_What you are asked to do_
If a line in the records below holds the string "click", count it; give only the total.

########################################

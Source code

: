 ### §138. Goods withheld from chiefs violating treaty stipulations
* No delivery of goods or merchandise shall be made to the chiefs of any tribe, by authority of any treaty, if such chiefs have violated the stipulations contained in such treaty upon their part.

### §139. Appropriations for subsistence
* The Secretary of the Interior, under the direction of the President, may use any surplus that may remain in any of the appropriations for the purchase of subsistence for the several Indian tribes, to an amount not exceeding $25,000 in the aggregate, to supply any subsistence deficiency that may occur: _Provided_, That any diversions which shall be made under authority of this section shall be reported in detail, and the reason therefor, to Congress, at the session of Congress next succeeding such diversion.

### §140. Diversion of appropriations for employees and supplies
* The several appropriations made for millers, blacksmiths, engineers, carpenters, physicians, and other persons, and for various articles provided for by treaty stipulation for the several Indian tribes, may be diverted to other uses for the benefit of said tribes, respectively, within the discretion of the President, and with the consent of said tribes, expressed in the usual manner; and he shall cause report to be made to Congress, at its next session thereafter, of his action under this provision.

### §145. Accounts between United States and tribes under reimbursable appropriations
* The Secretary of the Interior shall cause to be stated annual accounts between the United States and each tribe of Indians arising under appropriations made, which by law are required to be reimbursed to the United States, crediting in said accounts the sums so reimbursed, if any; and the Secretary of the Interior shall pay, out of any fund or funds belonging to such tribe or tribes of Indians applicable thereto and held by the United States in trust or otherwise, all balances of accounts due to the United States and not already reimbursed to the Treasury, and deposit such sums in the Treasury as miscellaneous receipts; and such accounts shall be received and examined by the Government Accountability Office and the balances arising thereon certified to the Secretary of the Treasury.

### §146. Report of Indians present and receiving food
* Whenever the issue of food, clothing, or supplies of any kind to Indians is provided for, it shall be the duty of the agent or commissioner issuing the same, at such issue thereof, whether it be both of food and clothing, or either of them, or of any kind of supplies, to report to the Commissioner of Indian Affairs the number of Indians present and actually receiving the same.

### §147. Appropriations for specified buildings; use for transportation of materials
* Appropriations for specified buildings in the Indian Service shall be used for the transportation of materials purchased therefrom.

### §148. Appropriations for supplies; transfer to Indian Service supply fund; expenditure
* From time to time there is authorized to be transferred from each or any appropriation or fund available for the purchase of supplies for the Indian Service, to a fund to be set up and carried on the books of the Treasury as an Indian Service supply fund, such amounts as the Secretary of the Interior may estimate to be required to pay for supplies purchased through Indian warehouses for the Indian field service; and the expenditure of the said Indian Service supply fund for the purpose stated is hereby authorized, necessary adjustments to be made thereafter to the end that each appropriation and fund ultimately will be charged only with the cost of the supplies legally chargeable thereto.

########################################

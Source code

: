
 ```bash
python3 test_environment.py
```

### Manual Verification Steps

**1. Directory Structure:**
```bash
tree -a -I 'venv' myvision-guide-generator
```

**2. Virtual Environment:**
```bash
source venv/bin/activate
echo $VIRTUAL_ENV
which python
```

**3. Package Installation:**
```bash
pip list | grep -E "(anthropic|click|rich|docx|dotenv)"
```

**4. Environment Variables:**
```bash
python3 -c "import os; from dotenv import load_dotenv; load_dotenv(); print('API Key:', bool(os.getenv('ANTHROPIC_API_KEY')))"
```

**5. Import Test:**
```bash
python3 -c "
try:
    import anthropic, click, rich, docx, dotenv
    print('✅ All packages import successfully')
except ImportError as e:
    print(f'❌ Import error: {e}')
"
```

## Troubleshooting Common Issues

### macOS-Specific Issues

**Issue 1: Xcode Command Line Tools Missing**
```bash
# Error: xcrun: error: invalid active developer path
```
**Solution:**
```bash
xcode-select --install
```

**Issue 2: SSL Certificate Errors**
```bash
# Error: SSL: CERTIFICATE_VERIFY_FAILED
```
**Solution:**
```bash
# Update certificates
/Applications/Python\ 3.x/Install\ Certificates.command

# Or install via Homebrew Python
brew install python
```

########################################

_Result of the task_
2